Folger McKinsey Elementary Students Prepare To Show Off Underwater Robots


At the end of May, the Naval Academy hosted a showcase for nine Folger McKinsey Elementary School students to display their underwater SeaPerch robots.

The international educational program introduces students to engineering concepts by providing parts and guides for building remotely operated vehicles out of materials including PVC and pool noodles.

The SeaPerch program is available to any Anne Arundel County public school that chooses to participate. Fourth-grade teacher Jen Lee restarted the program at Folger after the teacher who brought it to the school, Sue Grieve, moved to Texas. Lee’s kids, now in their 20s, built SeaPerch robots when they went to Folger.

Lee believes that SeaPerch cultivates students’ interest in science, technology, engineering and mathematics (STEM).

“I wanted to go ahead and revitalize this program because I think STEM is such an engaging way to teach some real-world skills to kids,” Lee said.

The students signed up or messaged Lee to join. Parents of the selected students needed to volunteer to assist the kids as they built the robots.

The pieces are not premade, so students needed to use tools to build each component, guided by the kit’s manual.

“I really liked the soldering because we melted the metal onto the circuit board,” Folger McKinsey student Christian Milbury said.

Despite the robots’ simple design, there was room for creativity and personalization.

“Our team’s SeaPerch was named the Salty Sea Monster, and it had many different colors and designs on it,” student Annabel Lay said.

The other two teams’ vessels were named The Elemental and U.V. (Uncrewed Vessel) Minnow.

The teams were scheduled to visit the Naval Academy to show their robots to midshipmen, test them in a pool and participate in other STEM activities on May 31. To prepare, they took the robots to the pool at the Severna Park Fitness and Racquetball Club.

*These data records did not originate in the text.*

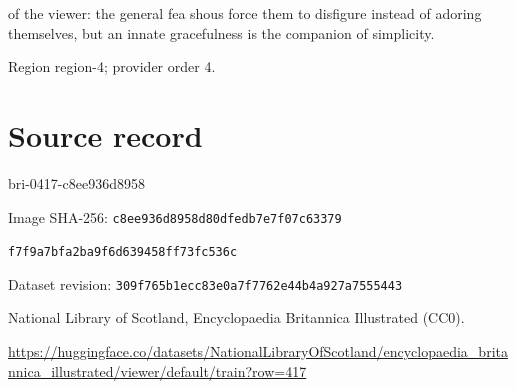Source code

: \documentclass[11pt]{article}
\begin{document}
of the viewer: the general fea shous force them to disfigure instead of adoring themselves, but an innate gracefulness is the companion of simplicity.
\par

{\scriptsize\color{gray} Region region-4; provider order 4.\par}
\medskip
\newpage\section*{Source record}
bri-0417-c8ee936d8958\par
Image SHA-256: \texttt{c8ee936d8958d80dfedb7e7f07c63379}\par\texttt{f7f9a7bfa2ba9f6d639458ff73fc536c}\par
Dataset revision: \texttt{309f765b1ecc83e0a7f7}\texttt{762e44b4a927a7555443}\par
National Library of Scotland, Encyclopaedia Britannica Illustrated (CC0).\par
\url{https://huggingface.co/datasets/NationalLibraryOfScotland/encyclopaedia_britannica_illustrated/viewer/default/train?row=417}
\end{document}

“It was kind of hard to see how it worked because it didn’t really work up and down, and you had to figure out how the controls worked,” Lucia Demi said.

The kids also learned troubleshooting skills. When Edison Kondo’s team cut some wires incorrectly, they learned to try different methods to fix it.

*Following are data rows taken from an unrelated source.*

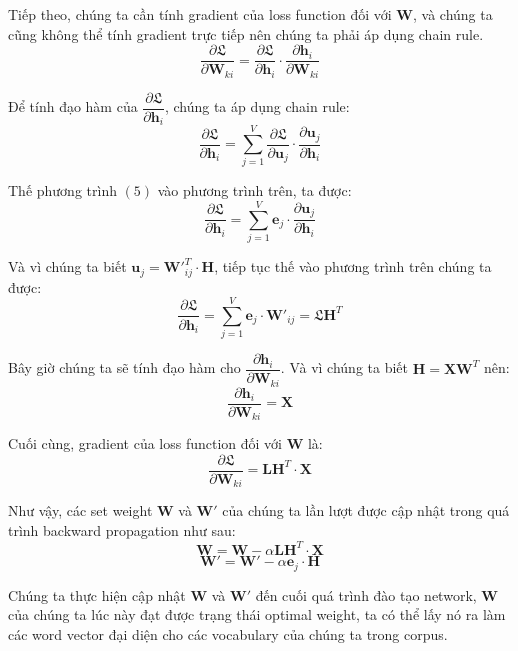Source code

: \documentclass[12pt]{article}
\begin{document}
\indent Tiếp theo, chúng ta cần tính gradient của loss function đối với $\boldsymbol{W}$, và chúng ta cũng không thể tính gradient trực tiếp nên chúng ta phải áp dụng chain rule.
$$\dfrac{\partial \mathfrak{L}}{\partial \boldsymbol{W}_{ki}} = \dfrac{\partial \mathfrak{L}}{\partial \boldsymbol{h}_i} \cdot \dfrac{\partial \boldsymbol{h}_i}{\partial \boldsymbol{W}_{ki}}$$

\indent Để tính đạo hàm của $\dfrac{\partial \mathfrak{L}}{\partial \boldsymbol{h}_i}$, chúng ta áp dụng chain rule:
$$\dfrac{\partial \mathfrak{L}}{\partial \boldsymbol{h}_i} = \sum_{j=1}^V \dfrac{\partial \mathfrak{L}}{\partial \boldsymbol{u}_j} \cdot \dfrac{\partial \boldsymbol{u}_j}{\partial \boldsymbol{h}_i}$$

\indent Thế phương trình $(5)$ vào phương trình trên, ta được:
$$\dfrac{\partial \mathfrak{L}}{\partial \boldsymbol{h}_i} = \sum_{j=1}^V \boldsymbol{e}_j \cdot \dfrac{\partial \boldsymbol{u}_j}{\partial \boldsymbol{h}_i}$$

\indent Và vì chúng ta biết $\boldsymbol{u}_j = \boldsymbol{W'}_{ij}^T \cdot \boldsymbol{H}$, tiếp tục thế vào phương trình trên chúng ta được:
$$\dfrac{\partial \mathfrak{L}}{\partial \boldsymbol{h}_i} = \sum_{j=1}^V \boldsymbol{e}_j \cdot \boldsymbol{W'}_{ij} = \mathfrak{L}\boldsymbol{H}^T$$

\indent Bây giờ chúng ta sẽ tính đạo hàm cho $\dfrac{\partial \boldsymbol{h}_i}{\partial \boldsymbol{W}_{ki}}$. Và vì chúng ta biết $\boldsymbol{H} = \boldsymbol{XW}^T$ nên:
$$\dfrac{\partial \boldsymbol{h}_i}{\partial \boldsymbol{W}_{ki}} = \boldsymbol{X}$$

\indent Cuối cùng, gradient của loss function đối với $\boldsymbol{W}$ là:
$$\dfrac{\partial \mathfrak{L}}{\partial \boldsymbol{W}_{ki}} = \boldsymbol{LH}^T \cdot \boldsymbol{X}$$

\indent Như vậy, các set weight $\boldsymbol{W}$ và $\boldsymbol{W'}$ của chúng ta lần lượt được cập nhật trong quá trình backward propagation như sau:
$$\boldsymbol{W} = \boldsymbol{W} - \alpha \boldsymbol{LH}^T \cdot \boldsymbol{X}$$
$$\boldsymbol{W'} = \boldsymbol{W'} - \alpha \boldsymbol{e}_j \cdot \boldsymbol{H}$$

\indent Chúng ta thực hiện cập nhật $\boldsymbol{W}$ và $\boldsymbol{W'}$ đến cuối quá trình đào tạo network, $\boldsymbol{W}$ của chúng ta lúc này đạt được trạng thái optimal weight, ta có thể lấy nó ra làm các word vector đại diện cho các vocabulary của chúng ta trong corpus.
\end{document}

“We eventually learned that we could solder two wires together to make it work again,” Edison said.

Working in teams taught the students how to compromise.

“When we did drawing, we added the features we all wanted,” Harry Graham said. “But sometimes that didn’t work out and we would have to eliminate one of the features. We would just talk and talk until we figured it out.”

It also gave them a different outlook on mechanical projects.

“Usually, if I saw that something was broken, I’d think ‘Oh, that’s a problem,’” said Maggie Meredith. “Now, I look at it and find out what the problem actually is.”